Zero Injuries Is Not A Good Safety Target

May 18, 2015
The evolution of safety from lagging to leading indicators has only been marginally successful in preventing incidents.

Most organizations measure safety performance by numbers because that’s what businesses are used to and senior managers are comfortable with. The numbers are clear and precise and achievements are measurable. You have either been successful or not.

Take for instance the target of "Zero Injuries" (or "Goal Zero" in the organization I have most recently worked for).

I have never been able to provide the plan that says that if I do A and B, I will be able to get zero injuries. This is very unlike the plan that says, if I close off bag acceptance 20 minutes before departure and dispatch the last barrow from the bag room at 17 minutes before departure and get the baggage belt removed from the aircraft at 5 minutes before departure, then we will get an on-time departure.

EVOLUTION OF SAFETY

The evolution of safety from lagging to leading indicators has only been marginally successful in preventing incidents. Having been part of this evolution, I have been frustrated that neither has led to serious safety improvements and, as a result, everyone has spent considerably more time focusing on behaviors and organizational safety cultures as a means of achieving significant safety improvements.

  • Lagging indicators tell us the safety performance we have had.

I think by the time we report these, we all know we have suffered incidents, and anyone injured certainly knew our safety effort had failed. Traditionally with this approach, we review the incident rates, set new and aspirational targets and, generally, review why we were unsuccessful.

If we were successful, it is often through luck than anything else.

  • Leading indicators are an attempt to rectify this by monitoring the causes of prior incidents in an attempt to monitor the safety environment so we can correct deficiencies before we have incidents.

Traditionally with this approach, we establish that near-misses are good predictors of hazardous conditions so we set targets for near-miss reports, analyse these for trends to see whether there is something we can do to eliminate the precondition of incidents.

The issue with this is that is you need to be more like a "day trader" in the stock market. For stocks, the day trader is receiving and analyzing stock data to try to pick the stock to buy or sell before the rest of the crowd. To use the analogy for safety, you would need to be receiving high quality near-miss information and analyzing it before an incident occurs. This is both dependent on quality information that we rarely have and being able to see the hazards and eliminate them quickly.

TRANSFORMATIONAL INDICATORS

Then I saw an article written by Shaun Galloway on Transformational Indicators.

These do not measure the lagging or leading indicators but, rather, look at the concept of contribution of value. For safety, these include emotions, knowledge levels, competence, behaviors, cultures and effective story-telling.

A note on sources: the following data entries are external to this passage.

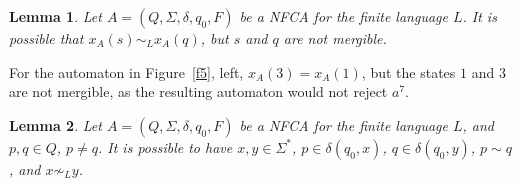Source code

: \documentclass[submission,copyright,creativecommons]{eptcs}
\newtheorem{lemma}{Lemma}
\newenvironment{proof}[1][Proof]{\begin{trivlist}
\item[\hskip \labelsep {\bfseries #1}]}{\end{trivlist}}
\begin{document}
\begin{lemma}
 Let $A=(Q,\Sigma,\delta,q_0,F)$ be a NFCA for the finite language $L$.
It is possible that $x_A(s)\sim_L x_A(q)$, but $s$ and $q$ are not mergible.
\end{lemma}
\begin{proof}
 For the automaton in Figure~\ref{f5}, left, $x_A(3)=x_A(1)$, but the states $1$ and $3$ are not mergible,
as the resulting automaton would not reject $a^7$.
\end{proof}


\begin{lemma}
 Let $A=(Q,\Sigma,\delta,q_0,F)$ be a NFCA for the finite language $L$, and $p,q\in Q$, $p\neq q$.
It is possible to have $x,y\in \Sigma^*$, $p\in \delta(q_0,x)$, $q\in \delta(q_0,y)$,
 $p \sim q$, and  $x\not\sim_L y$.
\end{lemma}
\end{document}
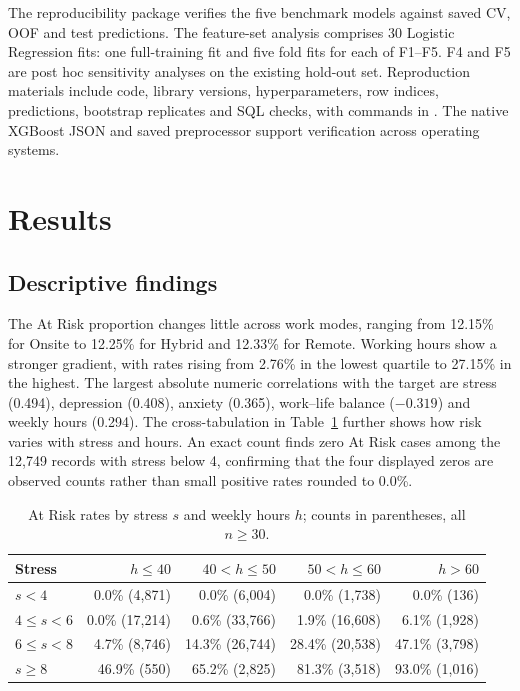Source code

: \documentclass[runningheads]{llncs}
\begin{document}
The reproducibility package verifies the five benchmark models against saved CV, OOF and test predictions. The feature-set analysis comprises 30 Logistic Regression fits: one full-training fit and five fold fits for each of F1--F5. F4 and F5 are post hoc sensitivity analyses on the existing hold-out set. Reproduction materials include code, library versions, hyperparameters, row indices, predictions, bootstrap replicates and SQL checks, with commands in . The native XGBoost JSON and saved preprocessor support verification across operating systems.

\FloatBarrier
\section{Results}
\subsection{Descriptive findings}
The At Risk proportion changes little across work modes, ranging from 12.15\% for Onsite to 12.25\% for Hybrid and 12.33\% for Remote. Working hours show a stronger gradient, with rates rising from 2.76\% in the lowest quartile to 27.15\% in the highest. The largest absolute numeric correlations with the target are stress (0.494), depression (0.408), anxiety (0.365), work--life balance ($-0.319$) and weekly hours (0.294). The cross-tabulation in Table~\ref{tab:heat} further shows how risk varies with stress and hours. An exact count finds zero At Risk cases among the 12,749 records with stress below 4, confirming that the four displayed zeros are observed counts rather than small positive rates rounded to 0.0\%.

\begin{table}[!htbp]\caption{At Risk rates by stress $s$ and weekly hours $h$; counts in parentheses, all $n\geq30$.}\label{tab:heat}\centering\small\begin{tabular}{lrrrr}\toprule Stress & $h\leq40$ & $40<h\leq50$ & $50<h\leq60$ & $h>60$ \\ \midrule
$s<4$ & 0.0\% (4,871) & 0.0\% (6,004) & 0.0\% (1,738) & 0.0\% (136) \\
$4\leq s<6$ & 0.0\% (17,214) & 0.6\% (33,766) & 1.9\% (16,608) & 6.1\% (1,928) \\
$6\leq s<8$ & 4.7\% (8,746) & 14.3\% (26,744) & 28.4\% (20,538) & 47.1\% (3,798) \\
$s\geq8$ & 46.9\% (550) & 65.2\% (2,825) & 81.3\% (3,518) & 93.0\% (1,016) \\
\bottomrule\end{tabular}\end{table}
\end{document}
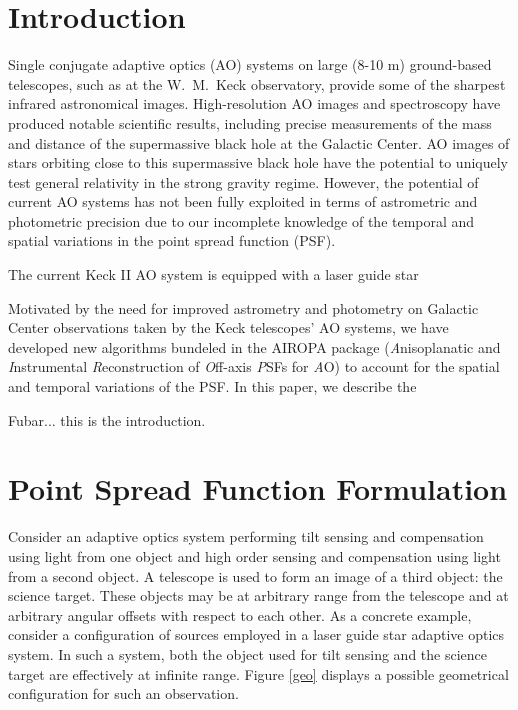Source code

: \maketitle
\section{Introduction}

Single conjugate adaptive optics (AO) systems on large (8-10 m)
ground-based telescopes, such as at the W.~M.~Keck observatory,
provide some of the sharpest infrared astronomical images. 
High-resolution AO images and spectroscopy have produced 
notable scientific results, including precise measurements of the mass
and distance of the supermassive black hole at the Galactic Center. 
AO images of stars orbiting close to this supermassive black
hole have the potential to uniquely test general relativity in the strong
gravity regime. However, the potential of current AO systems has not been
fully exploited in terms of astrometric and photometric precision due
to our incomplete knowledge of the temporal and spatial variations in
the point spread function (PSF). 

The current Keck II AO system is equipped with a laser guide star 


Motivated by the need for improved
astrometry and photometry on Galactic Center observations taken by the
Keck telescopes' AO systems, we have developed new algorithms bundeled
in the AIROPA package ({\it A}nisoplanatic and {\it I}nstrumental {\it
  R}econstruction of {\it O}ff-axis {\it P}SFs for {\it A}O) to
account for the spatial and temporal variations of the PSF. 
In this paper, we describe the 


Fubar... this is the introduction. \cite{Britton:2006}

\section{Point Spread Function Formulation}
\label{sec:psfform}

Consider an adaptive optics system performing tilt sensing and
compensation using light from one object and high order sensing and
compensation using light from a second object.  A telescope is used to
form an image of a third object: the science target.  These objects
may be at arbitrary range from the telescope and at arbitrary angular
offsets with respect to each other.  As a concrete example, consider a
configuration of sources employed in a laser guide star adaptive
optics system.  In such a system, both the object used for tilt
sensing and the science target are effectively at infinite range.
Figure \ref{geo} displays a possible geometrical configuration for
such an observation.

Consider these all for an airport environment:

Lagging indicators would be the number of injuries we have from catering activities, ramp activities, fueling activities or any other categorization we choose to make.

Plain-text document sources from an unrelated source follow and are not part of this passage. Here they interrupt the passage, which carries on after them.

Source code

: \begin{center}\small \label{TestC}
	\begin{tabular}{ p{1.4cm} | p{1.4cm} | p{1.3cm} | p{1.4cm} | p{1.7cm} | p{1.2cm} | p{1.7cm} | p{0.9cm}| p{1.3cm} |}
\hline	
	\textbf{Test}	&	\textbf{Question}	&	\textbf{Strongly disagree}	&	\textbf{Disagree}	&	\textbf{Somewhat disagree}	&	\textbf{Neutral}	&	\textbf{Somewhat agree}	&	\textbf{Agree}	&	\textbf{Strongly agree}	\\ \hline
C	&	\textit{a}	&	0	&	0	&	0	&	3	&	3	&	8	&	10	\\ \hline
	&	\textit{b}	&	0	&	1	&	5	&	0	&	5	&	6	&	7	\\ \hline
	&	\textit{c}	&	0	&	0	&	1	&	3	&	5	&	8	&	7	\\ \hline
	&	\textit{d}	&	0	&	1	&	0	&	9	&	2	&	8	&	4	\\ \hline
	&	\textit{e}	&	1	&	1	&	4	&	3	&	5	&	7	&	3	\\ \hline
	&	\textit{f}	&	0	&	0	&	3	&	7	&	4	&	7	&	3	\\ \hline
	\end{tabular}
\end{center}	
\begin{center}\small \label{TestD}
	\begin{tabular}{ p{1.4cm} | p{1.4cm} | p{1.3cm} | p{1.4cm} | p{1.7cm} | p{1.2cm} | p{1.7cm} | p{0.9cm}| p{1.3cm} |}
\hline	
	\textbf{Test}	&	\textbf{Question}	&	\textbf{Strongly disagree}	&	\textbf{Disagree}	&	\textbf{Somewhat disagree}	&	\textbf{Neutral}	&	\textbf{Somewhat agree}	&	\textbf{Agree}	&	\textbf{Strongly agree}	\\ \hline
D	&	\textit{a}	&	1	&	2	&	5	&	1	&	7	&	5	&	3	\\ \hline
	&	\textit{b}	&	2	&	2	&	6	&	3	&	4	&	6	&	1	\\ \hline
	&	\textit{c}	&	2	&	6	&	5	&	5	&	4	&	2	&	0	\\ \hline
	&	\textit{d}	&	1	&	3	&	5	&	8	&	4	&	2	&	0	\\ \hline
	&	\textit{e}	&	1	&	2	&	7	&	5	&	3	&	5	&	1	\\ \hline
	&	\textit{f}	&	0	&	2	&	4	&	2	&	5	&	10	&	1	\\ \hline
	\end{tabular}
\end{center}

The leading indicators would include the measurement of what we believe may be the pre-cursor causes of these incidents including air-side driving infringements as an indicator of the potential to have a vehicle collision, reported soreness as a precursor to a manual handling injury, drug tests in the hope that we will prevent drug-affected employees hurting themselves or others.

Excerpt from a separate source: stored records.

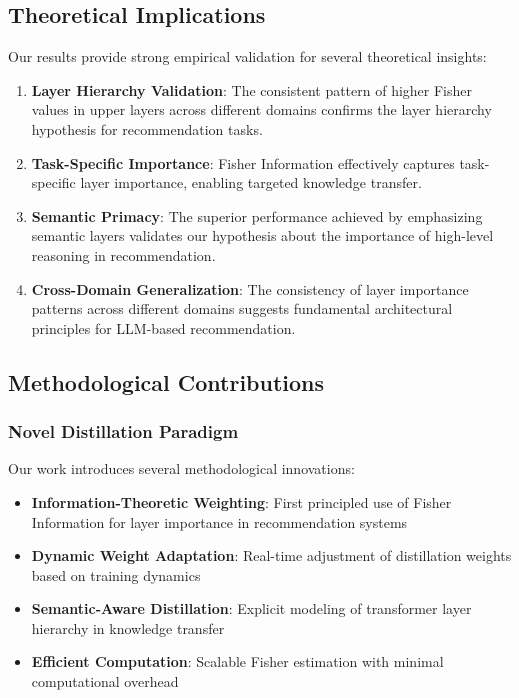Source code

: \documentclass[10pt,conference]{IEEEtran}
\begin{document}
\subsection{Theoretical Implications}

Our results provide strong empirical validation for several theoretical insights:

\begin{enumerate}[leftmargin=*]
    \item \textbf{Layer Hierarchy Validation}: The consistent pattern of higher Fisher values in upper layers across different domains confirms the layer hierarchy hypothesis for recommendation tasks.
    
    \item \textbf{Task-Specific Importance}: Fisher Information effectively captures task-specific layer importance, enabling targeted knowledge transfer.
    
    \item \textbf{Semantic Primacy}: The superior performance achieved by emphasizing semantic layers validates our hypothesis about the importance of high-level reasoning in recommendation.
    
    \item \textbf{Cross-Domain Generalization}: The consistency of layer importance patterns across different domains suggests fundamental architectural principles for LLM-based recommendation.
\end{enumerate}

\subsection{Methodological Contributions}

\subsubsection{Novel Distillation Paradigm}

Our work introduces several methodological innovations:

\begin{itemize}[leftmargin=*]
    \item \textbf{Information-Theoretic Weighting}: First principled use of Fisher Information for layer importance in recommendation systems
    \item \textbf{Dynamic Weight Adaptation}: Real-time adjustment of distillation weights based on training dynamics
    \item \textbf{Semantic-Aware Distillation}: Explicit modeling of transformer layer hierarchy in knowledge transfer
    \item \textbf{Efficient Computation}: Scalable Fisher estimation with minimal computational overhead
\end{itemize}
\end{document}
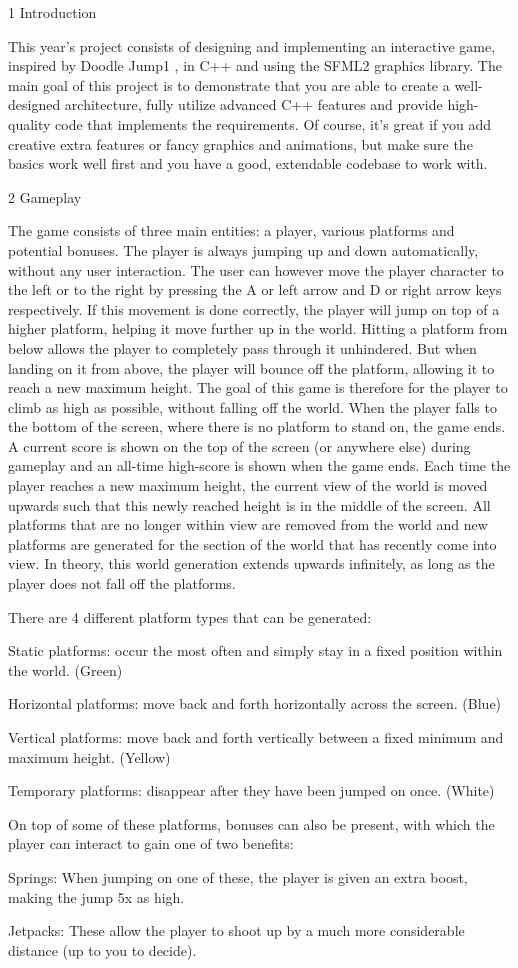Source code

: 1 Introduction

This year’s project consists of designing and implementing an interactive game, inspired by Doodle Jump1 , in C++ and using the S\+F\+M\+L2 graphics library. The main goal of this project is to demonstrate that you are able to create a well-\/designed architecture, fully utilize advanced C++ features and provide high-\/quality code that implements the requirements. Of course, it’s great if you add creative extra features or fancy graphics and animations, but make sure the basics work well first and you have a good, extendable codebase to work with.

2 Gameplay

The game consists of three main entities\+: a player, various platforms and potential bonuses. The player is always jumping up and down automatically, without any user interaction. The user can however move the player character to the left or to the right by pressing the A or left arrow and D or right arrow keys respectively. If this movement is done correctly, the player will jump on top of a higher platform, helping it move further up in the world. Hitting a platform from below allows the player to completely pass through it unhindered. But when landing on it from above, the player will bounce off the platform, allowing it to reach a new maximum height. The goal of this game is therefore for the player to climb as high as possible, without falling off the world. When the player falls to the bottom of the screen, where there is no platform to stand on, the game ends. A current score is shown on the top of the screen (or anywhere else) during gameplay and an all-\/time high-\/score is shown when the game ends. Each time the player reaches a new maximum height, the current view of the world is moved upwards such that this newly reached height is in the middle of the screen. All platforms that are no longer within view are removed from the world and new platforms are generated for the section of the world that has recently come into view. In theory, this world generation extends upwards infinitely, as long as the player does not fall off the platforms.

There are 4 different platform types that can be generated\+:

Static platforms\+: occur the most often and simply stay in a fixed position within the world. (Green)

Horizontal platforms\+: move back and forth horizontally across the screen. (Blue)

Vertical platforms\+: move back and forth vertically between a fixed minimum and maximum height. (Yellow)

Temporary platforms\+: disappear after they have been jumped on once. (White)

On top of some of these platforms, bonuses can also be present, with which the player can interact to gain one of two benefits\+:

Springs\+: When jumping on one of these, the player is given an extra boost, making the jump 5x as high.

Jetpacks\+: These allow the player to shoot up by a much more considerable distance (up to you to decide). 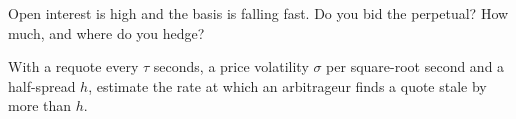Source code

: \begin{interviewq}\label{iq:hf:crypto-high-frequency-trading-on-centralised-venues:5}
Open interest is high and the basis is falling fast. Do you bid the perpetual? How much, and where do you hedge?
\end{interviewq}

\begin{interviewq}\label{iq:hf:crypto-high-frequency-trading-on-centralised-venues:6}
With a requote every $\tau$ seconds, a price volatility $\sigma$ per square-root second and a half-spread $h$, estimate the rate at which an
arbitrageur finds a quote stale by more than $h$.
\end{interviewq}
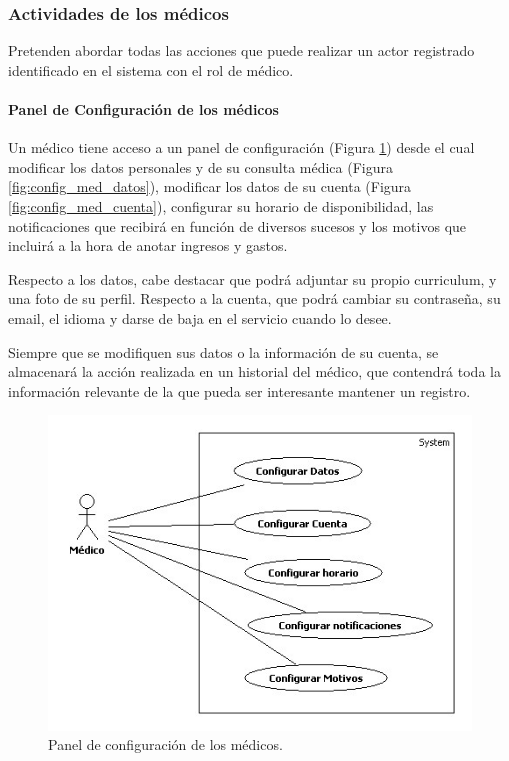 	
	
		\subsubsection{Actividades de los médicos} %
		\label{sec:actividades_de_los_medicos}
		
			Pretenden abordar todas las acciones que puede realizar un actor registrado identificado en el sistema con el rol de médico.
			\paragraph{Panel de Configuración de los médicos} %
			\label{par:panel_de_configuracion_de_los_medicos}
				Un médico tiene acceso a un panel de configuración (Figura \ref{fig:config_med}) desde el cual modificar los datos personales y de su consulta médica (Figura \ref{fig:config_med_datos}), modificar los datos de su cuenta (Figura \ref{fig:config_med_cuenta}), configurar su horario de disponibilidad, las notificaciones que recibirá en función de diversos sucesos y los motivos que incluirá a la hora de anotar ingresos y gastos.
				
				Respecto a los datos, cabe destacar que podrá adjuntar su propio curriculum, y una foto de su perfil. Respecto a la cuenta, que podrá cambiar su contraseña, su email, el idioma y darse de baja en el servicio cuando lo desee.
				
				Siempre que se modifiquen sus datos o la información de su cuenta, se almacenará la acción realizada en un historial del médico, que contendrá toda la información relevante de la que pueda ser interesante mantener un registro.
				\begin{figure}[H]
				  \centering
				    \includegraphics[width=12cm]{img/jpg/casos_uso/Configuracion_Medico.jpg}
				  \caption{Panel de configuración de los médicos.}
				  \label{fig:config_med}
				\end{figure}
				
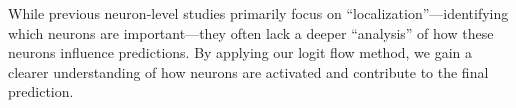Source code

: While previous neuron-level studies primarily focus on ``localization''—identifying which neurons are important—they often lack a deeper ``analysis'' of how these neurons influence predictions. By applying our logit flow method, we gain a clearer understanding of how neurons are activated and contribute to the final prediction.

Meanwhile, the transformational indicators focus on the knowledge of people and their self-management. For instance, attendance at training events is a leading indicator, but ensuring that ramp staff actually understand the hazard, potential consequence and why the procedure is as it is will be far more powerful in establishing the safety culture needed to prevent incidents and deliver the zero injury result that boards and senior management groups like to see.

There are some fundamental things that supervisors and leading hands need to do to get seriously good safety results:

  • Spend time educating staff in the hazards they are likely to encounter and discuss these on a regular basis through toolbox or pre-start meetings.
  • Listen to the workers to understand why they do not follow procedures and rules to be able to either change the procedures so to meet the needs of the task if safe to do so or enforce the current procedures and explain why.
  • Challenge your managers and safety people by asking what each safety initiative will deliver and how because if they can’t link them, they won’t work.
  • Finally, spend time on the ramp observing what is happening, pull people up when they are not performing properly and recognize those who do.

Oh, and managers, use transformational safety indicators and recognize the supervisors who achieve the safety culture needed to get the zero injuries result you crave, but understand that this is an outcome of transformational indicators, not the target!